December 19, 2011

Search resumes for N-waste site

With Nevada rejecting the radioactive trash, the government looks again at burial in granite.

The Associated Press

MONTPELIER, Vt. - The likely death of a planned nuclear waste site at Nevada's Yucca Mountain has left federal agencies looking for a possible replacement. A national lab working for the U.S. Department of Energy is now eyeing granite deposits stretching from Georgia to Maine as potential sites, along with big sections of Minnesota and Wisconsin where that rock is prevalent.

Three decades after the 1982 Nuclear Waste Policy Act said the federal government would handle disposal of high-level radioactive waste, the United States still has no agreed-upon solution for where and how to dispose of about 70,000 metric tons of it. About 10 percent is from the military's nuclear weapons programs; most of the rest is piling up at reactor sites around the country.
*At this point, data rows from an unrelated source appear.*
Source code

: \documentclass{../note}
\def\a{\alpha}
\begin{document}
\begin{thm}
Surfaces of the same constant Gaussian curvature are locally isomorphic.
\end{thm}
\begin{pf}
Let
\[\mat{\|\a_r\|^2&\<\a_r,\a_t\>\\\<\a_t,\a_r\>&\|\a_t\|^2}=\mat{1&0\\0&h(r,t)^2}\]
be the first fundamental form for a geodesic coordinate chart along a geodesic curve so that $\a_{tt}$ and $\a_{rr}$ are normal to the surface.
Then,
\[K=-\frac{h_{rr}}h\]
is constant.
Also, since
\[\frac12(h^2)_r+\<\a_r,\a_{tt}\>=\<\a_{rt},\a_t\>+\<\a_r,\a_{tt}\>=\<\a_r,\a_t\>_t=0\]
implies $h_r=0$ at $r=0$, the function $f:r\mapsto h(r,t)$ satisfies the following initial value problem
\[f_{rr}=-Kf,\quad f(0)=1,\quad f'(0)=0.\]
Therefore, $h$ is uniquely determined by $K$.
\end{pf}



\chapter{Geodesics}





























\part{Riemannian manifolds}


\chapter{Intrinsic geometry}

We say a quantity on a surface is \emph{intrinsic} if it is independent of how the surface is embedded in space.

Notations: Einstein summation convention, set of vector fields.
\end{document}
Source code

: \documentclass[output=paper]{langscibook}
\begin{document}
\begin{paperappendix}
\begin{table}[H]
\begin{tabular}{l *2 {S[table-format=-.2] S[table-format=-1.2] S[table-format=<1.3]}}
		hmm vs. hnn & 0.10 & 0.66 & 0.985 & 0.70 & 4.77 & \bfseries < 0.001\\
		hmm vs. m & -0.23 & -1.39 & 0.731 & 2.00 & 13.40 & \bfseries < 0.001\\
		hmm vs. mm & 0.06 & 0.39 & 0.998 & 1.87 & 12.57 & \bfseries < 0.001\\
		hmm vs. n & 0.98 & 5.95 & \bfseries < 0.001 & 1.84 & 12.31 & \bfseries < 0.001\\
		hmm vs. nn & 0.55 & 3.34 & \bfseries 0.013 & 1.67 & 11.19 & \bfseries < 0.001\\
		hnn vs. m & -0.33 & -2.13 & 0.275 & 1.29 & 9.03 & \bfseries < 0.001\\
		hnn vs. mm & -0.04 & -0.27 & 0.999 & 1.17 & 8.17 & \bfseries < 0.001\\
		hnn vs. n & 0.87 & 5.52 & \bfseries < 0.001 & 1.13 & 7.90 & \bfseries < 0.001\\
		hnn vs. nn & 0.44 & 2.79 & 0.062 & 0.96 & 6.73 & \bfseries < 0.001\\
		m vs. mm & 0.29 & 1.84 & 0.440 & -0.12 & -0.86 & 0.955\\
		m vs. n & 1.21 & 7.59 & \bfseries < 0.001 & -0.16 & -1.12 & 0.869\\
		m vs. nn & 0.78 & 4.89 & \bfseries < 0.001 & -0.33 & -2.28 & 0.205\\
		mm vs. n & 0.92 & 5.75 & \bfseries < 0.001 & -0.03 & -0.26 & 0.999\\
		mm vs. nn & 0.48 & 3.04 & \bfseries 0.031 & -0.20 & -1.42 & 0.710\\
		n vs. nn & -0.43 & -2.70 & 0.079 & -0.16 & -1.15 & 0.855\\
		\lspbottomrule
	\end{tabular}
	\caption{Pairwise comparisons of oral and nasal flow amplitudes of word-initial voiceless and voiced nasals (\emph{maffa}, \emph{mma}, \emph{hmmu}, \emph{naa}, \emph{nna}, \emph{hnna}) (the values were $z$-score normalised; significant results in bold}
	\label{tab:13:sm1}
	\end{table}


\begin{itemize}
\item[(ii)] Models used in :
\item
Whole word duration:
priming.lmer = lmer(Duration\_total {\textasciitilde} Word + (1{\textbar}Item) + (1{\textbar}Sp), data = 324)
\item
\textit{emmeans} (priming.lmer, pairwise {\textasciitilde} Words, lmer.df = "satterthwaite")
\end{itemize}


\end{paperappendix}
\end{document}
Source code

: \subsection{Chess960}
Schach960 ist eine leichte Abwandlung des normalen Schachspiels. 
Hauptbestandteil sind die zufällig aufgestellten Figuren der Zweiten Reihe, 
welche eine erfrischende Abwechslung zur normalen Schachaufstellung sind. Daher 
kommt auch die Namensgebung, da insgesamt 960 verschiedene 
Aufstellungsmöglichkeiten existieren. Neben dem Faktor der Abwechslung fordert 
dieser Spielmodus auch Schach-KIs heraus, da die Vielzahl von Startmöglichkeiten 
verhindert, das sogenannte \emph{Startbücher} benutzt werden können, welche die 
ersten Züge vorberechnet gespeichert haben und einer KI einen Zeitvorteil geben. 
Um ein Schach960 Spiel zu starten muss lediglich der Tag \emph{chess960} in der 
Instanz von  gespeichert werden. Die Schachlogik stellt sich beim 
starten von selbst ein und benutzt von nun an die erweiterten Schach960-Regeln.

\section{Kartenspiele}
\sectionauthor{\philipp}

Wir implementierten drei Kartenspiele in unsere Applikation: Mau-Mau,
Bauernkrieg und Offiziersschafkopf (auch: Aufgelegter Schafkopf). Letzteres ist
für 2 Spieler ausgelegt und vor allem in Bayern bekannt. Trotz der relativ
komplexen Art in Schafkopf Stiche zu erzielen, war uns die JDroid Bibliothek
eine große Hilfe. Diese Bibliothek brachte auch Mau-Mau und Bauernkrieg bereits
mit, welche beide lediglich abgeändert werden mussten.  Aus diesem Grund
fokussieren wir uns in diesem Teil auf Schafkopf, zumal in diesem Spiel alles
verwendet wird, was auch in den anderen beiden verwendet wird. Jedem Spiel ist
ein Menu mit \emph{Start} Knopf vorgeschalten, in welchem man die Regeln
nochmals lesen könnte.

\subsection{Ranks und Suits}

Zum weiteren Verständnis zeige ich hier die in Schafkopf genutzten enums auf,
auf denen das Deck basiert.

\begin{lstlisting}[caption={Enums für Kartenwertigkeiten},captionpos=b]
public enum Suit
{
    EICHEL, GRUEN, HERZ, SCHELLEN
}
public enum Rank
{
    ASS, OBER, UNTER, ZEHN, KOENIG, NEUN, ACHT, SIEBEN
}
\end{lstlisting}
In 1986, the U.S. Energy Department chose the Sebago Lake batholith -- a rock formation adjacent to the source of drinking water for Greater Portland -- as a finalist site for a high-level nuclear waste dump. The Energy Department indefinitely suspended the siting process after its choice of the Maine location, as well as another finalist site in New Hampshire, generated massive opposition.

Amendments to the law in 1987 designated Yucca Mountain as the only potential site to be studied. But with Senate Majority Leader Harry Reid, D-Nev., vehemently opposed, Barack Obama's administration last year directed the Energy Department to withdraw its license application for the site, which was filed with the U.S. Nuclear Regulatory Commission.

The study done by the Sandia National Laboratory in New Mexico received little notice when it was released in August. It said that with Yucca Mountain no longer in the picture, "other disposal environments in the U.S. are once again being investigated."

Andrew Orrell, director of nuclear energy and fuel cycle programs at Sandia, said, "There is no leading candidate (among potential sites) of any kind, because there is no program at the moment for siting repositories."

John Keeley of the Nuclear Energy Institute said there is also no effort in Congress to break the logjam.